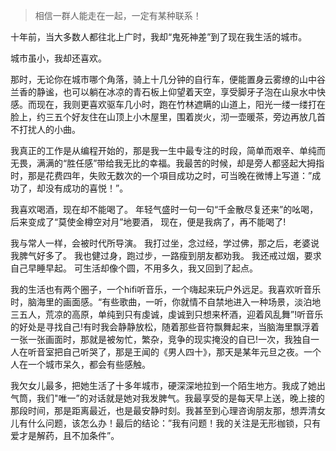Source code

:
> 相信一群人能走在一起，一定有某种联系！

十年前，当大多数人都往北上广时，我却“鬼死神差”到了现在我生活的城市。

城市虽小，我却还喜欢。

那时，无论你在城市哪个角落，骑上十几分钟的自行车，便能置身云雾缭的山中谷兰香的静谧，也可以躺在冰凉的青石板上仰望着天空，享受脚牙子泡在山泉水中快感。而现在，我则更喜欢驱车几小时，跑在竹林遮瞒的山道上，阳光一缕一缕打在脸上，约三五个好友住在山顶上小木屋里，围着炭火，沏一壶暖茶，旁边再放几首不打扰人的小曲。

我真正的工作是从编程开始的，那是我一生中最专注的时段，简单而艰辛、单纯而无畏，满满的“胜任感”带给我无比的幸福。我最苦的时候，却是旁人都竖起大拇指时，那是花费四年，失败无数次的一个項目成功之时，可当晚在微博上写道：”成功了，却没有成功的喜悦！”。 

我喜欢喝酒，现在却不能喝了。
年轻气盛时一句一句“千金散尽复还来”的吆喝，
后来变成了“莫使金樽空对月”地要酒，
现在，便是我病了，再不能喝了!

我与常人一样，会被时代所导演。
我打过坐，念过经，学过佛，那之后，老婆说我脾气好多了。
我也健过身，跑过步，一路瘦到朋友都劝我。
我还戒过烟，要求自己早睡早起。
可生活却像个圆，不用多久，我又回到了起点。

我的生活也有两个圈子，一个hifi听音乐，一个嗨起来玩户外远足。我喜欢听音乐时，脑海里的画面感。“有些歌曲，一听，你就情不自禁地进入一种场景，淡泊地三五人，荒凉的高原，单纯到只有虔诚，虔诚到只想来杯酒，迎着风乱舞”!听音乐的好处是寻找自己!有时我会静静放松，随着那些音符飘舞起来，当脑海里飘浮着一张一张画面时，那就是被匆忙，繁杂，竞争的现实掩没的自已!一次，我独自一人在听音室把自己听哭了，那是王闻的《男人四十》，那天是某年元旦之夜。一个人在一个城市呆久，都会有些感触。


我欠女儿最多，把她生活了十多年城市，硬深深地拉到一个陌生地方。我成了她出气筒，我们"唯一”的对话就是她对我发脾气。我最享受的是每天早上送，晚上接的那段时间，那是距离最近，也是最安静时刻。我甚至到心理咨询朋友那，想弄清女儿有什么问题，该怎么办！最后的结论：”我有问题！我的关注是无形枷锁，只有爱才是解药，且不加条件”。











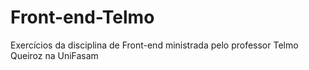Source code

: # Front-end-Telmo
Exercícios da disciplina de Front-end ministrada pelo professor Telmo Queiroz na UniFasam
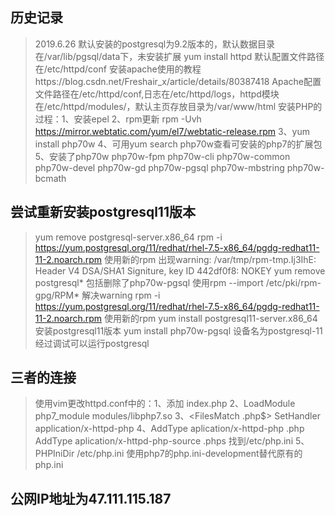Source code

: ## 历史记录
>2019.6.26
>    默认安装的postgresql为9.2版本的，默认数据目录在/var/lib/pgsql/data下，未安装扩展
>    yum install httpd 默认配置文件路径在/etc/httpd/conf
>    安装apache使用的教程https://blog.csdn.net/Freshair_x/article/details/80387418
>    Apache配置文件路径在/etc/httpd/conf,日志在/etc/httpd/logs，httpd模块在/etc/httpd/modules/，默认主页存放目录为/var/www/html
>    安装PHP的过程：1、安装epel
>                  2、rpm更新 rpm -Uvh https://mirror.webtatic.com/yum/el7/webtatic-release.rpm
>                  3、yum install php70w
>                  4、可用yum search php70w查看可安装的php7的扩展包
>                  5、安装了php70w php70w-fpm php70w-cli php70w-common php70w-devel php70w-gd php70w-pgsql php70w-mbstring php70w-bcmath
>                  
## 尝试重新安装postgresql11版本
>   yum remove postgresql-server.x86_64
>   rpm -i https://yum.postgresql.org/11/redhat/rhel-7.5-x86_64/pgdg-redhat11-11-2.noarch.rpm 使用新的rpm
>   出现warning: /var/tmp/rpm-tmp.Ij3IhE: Header V4 DSA/SHA1 Signiture, key ID 442df0f8: NOKEY
>   yum remove postgresql* 包括删除了php70w-pgsql
>   使用rpm --import /etc/pki/rpm-gpg/RPM* 解决warning
>   rpm -i https://yum.postgresql.org/11/redhat/rhel-7.5-x86_64/pgdg-redhat11-11-2.noarch.rpm 使用新的rpm
>   yum install postgresql11-server.x86_64 安装postgresql11版本
>   yum install php70w-pgsql
>   设备名为postgresql-11
>   经过调试可以运行postgresql

## 三者的连接

>   使用vim更改httpd.conf中的：1、添加 index.php
                              2、LoadModule php7_module modules/libphp7.so
                              3、<FilesMatch \.php$>
                                   SetHandler application/x-httpd-php
                                 </FilesMatch>
                              4、AddType aplication/x-httpd-php .php
                                 AddType aplication/x-httpd-php-source .phps
>   找到/etc/php.ini          5、PHPIniDir /etc/php.ini
>   使用php7的php.ini-development替代原有的php.ini
>   

##  公网IP地址为47.111.115.187
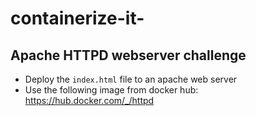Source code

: # containerize-it-

## Apache HTTPD webserver challenge 

* Deploy the `index.html` file to an apache web server
* Use the following image from docker hub: https://hub.docker.com/_/httpd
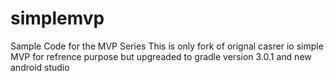 # simplemvp
Sample Code for the MVP Series
This is only fork of orignal casrer io simple MVP for refrence purpose
but upgreaded to gradle version 3.0.1 and new android studio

About this exercise
The expected answer is the whole listing above, copied exactly, with images excluded.

Written response
Source code

:
> 相信一群人能走在一起，一定有某种联系！

十年前，当大多数人都往北上广时，我却“鬼死神差”到了现在我生活的城市。

城市虽小，我却还喜欢。

那时，无论你在城市哪个角落，骑上十几分钟的自行车，便能置身云雾缭的山中谷兰香的静谧，也可以躺在冰凉的青石板上仰望着天空，享受脚牙子泡在山泉水中快感。而现在，我则更喜欢驱车几小时，跑在竹林遮瞒的山道上，阳光一缕一缕打在脸上，约三五个好友住在山顶上小木屋里，围着炭火，沏一壶暖茶，旁边再放几首不打扰人的小曲。

我真正的工作是从编程开始的，那是我一生中最专注的时段，简单而艰辛、单纯而无畏，满满的“胜任感”带给我无比的幸福。我最苦的时候，却是旁人都竖起大拇指时，那是花费四年，失败无数次的一个項目成功之时，可当晚在微博上写道：”成功了，却没有成功的喜悦！”。 

我喜欢喝酒，现在却不能喝了。
年轻气盛时一句一句“千金散尽复还来”的吆喝，
后来变成了“莫使金樽空对月”地要酒，
现在，便是我病了，再不能喝了!

我与常人一样，会被时代所导演。
我打过坐，念过经，学过佛，那之后，老婆说我脾气好多了。
我也健过身，跑过步，一路瘦到朋友都劝我。
我还戒过烟，要求自己早睡早起。
可生活却像个圆，不用多久，我又回到了起点。

我的生活也有两个圈子，一个hifi听音乐，一个嗨起来玩户外远足。我喜欢听音乐时，脑海里的画面感。“有些歌曲，一听，你就情不自禁地进入一种场景，淡泊地三五人，荒凉的高原，单纯到只有虔诚，虔诚到只想来杯酒，迎着风乱舞”!听音乐的好处是寻找自己!有时我会静静放松，随着那些音符飘舞起来，当脑海里飘浮着一张一张画面时，那就是被匆忙，繁杂，竞争的现实掩没的自已!一次，我独自一人在听音室把自己听哭了，那是王闻的《男人四十》，那天是某年元旦之夜。一个人在一个城市呆久，都会有些感触。


我欠女儿最多，把她生活了十多年城市，硬深深地拉到一个陌生地方。我成了她出气筒，我们"唯一”的对话就是她对我发脾气。我最享受的是每天早上送，晚上接的那段时间，那是距离最近，也是最安静时刻。我甚至到心理咨询朋友那，想弄清女儿有什么问题，该怎么办！最后的结论：”我有问题！我的关注是无形枷锁，只有爱才是解药，且不加条件”。











Source code

: # Front-end-Telmo
Exercícios da disciplina de Front-end ministrada pelo professor Telmo Queiroz na UniFasam
Source code

: ## 历史记录
>2019.6.26
>    默认安装的postgresql为9.2版本的，默认数据目录在/var/lib/pgsql/data下，未安装扩展
>    yum install httpd 默认配置文件路径在/etc/httpd/conf
>    安装apache使用的教程https://blog.csdn.net/Freshair_x/article/details/80387418
>    Apache配置文件路径在/etc/httpd/conf,日志在/etc/httpd/logs，httpd模块在/etc/httpd/modules/，默认主页存放目录为/var/www/html
>    安装PHP的过程：1、安装epel
>                  2、rpm更新 rpm -Uvh https://mirror.webtatic.com/yum/el7/webtatic-release.rpm
>                  3、yum install php70w
>                  4、可用yum search php70w查看可安装的php7的扩展包
>                  5、安装了php70w php70w-fpm php70w-cli php70w-common php70w-devel php70w-gd php70w-pgsql php70w-mbstring php70w-bcmath
>                  
## 尝试重新安装postgresql11版本
>   yum remove postgresql-server.x86_64
>   rpm -i https://yum.postgresql.org/11/redhat/rhel-7.5-x86_64/pgdg-redhat11-11-2.noarch.rpm 使用新的rpm
>   出现warning: /var/tmp/rpm-tmp.Ij3IhE: Header V4 DSA/SHA1 Signiture, key ID 442df0f8: NOKEY
>   yum remove postgresql* 包括删除了php70w-pgsql
>   使用rpm --import /etc/pki/rpm-gpg/RPM* 解决warning
>   rpm -i https://yum.postgresql.org/11/redhat/rhel-7.5-x86_64/pgdg-redhat11-11-2.noarch.rpm 使用新的rpm
>   yum install postgresql11-server.x86_64 安装postgresql11版本
>   yum install php70w-pgsql
>   设备名为postgresql-11
>   经过调试可以运行postgresql

## 三者的连接

>   使用vim更改httpd.conf中的：1、添加 index.php
                              2、LoadModule php7_module modules/libphp7.so
                              3、<FilesMatch \.php$>
                                   SetHandler application/x-httpd-php
                                 </FilesMatch>
                              4、AddType aplication/x-httpd-php .php
                                 AddType aplication/x-httpd-php-source .phps
>   找到/etc/php.ini          5、PHPIniDir /etc/php.ini
>   使用php7的php.ini-development替代原有的php.ini
>   

##  公网IP地址为47.111.115.187
Source code

: # containerize-it-

## Apache HTTPD webserver challenge 

* Deploy the `index.html` file to an apache web server
* Use the following image from docker hub: https://hub.docker.com/_/httpd
 # simplemvp
Sample Code for the MVP Series
This is only fork of orignal casrer io simple MVP for refrence purpose
but upgreaded to gradle version 3.0.1 and new android studio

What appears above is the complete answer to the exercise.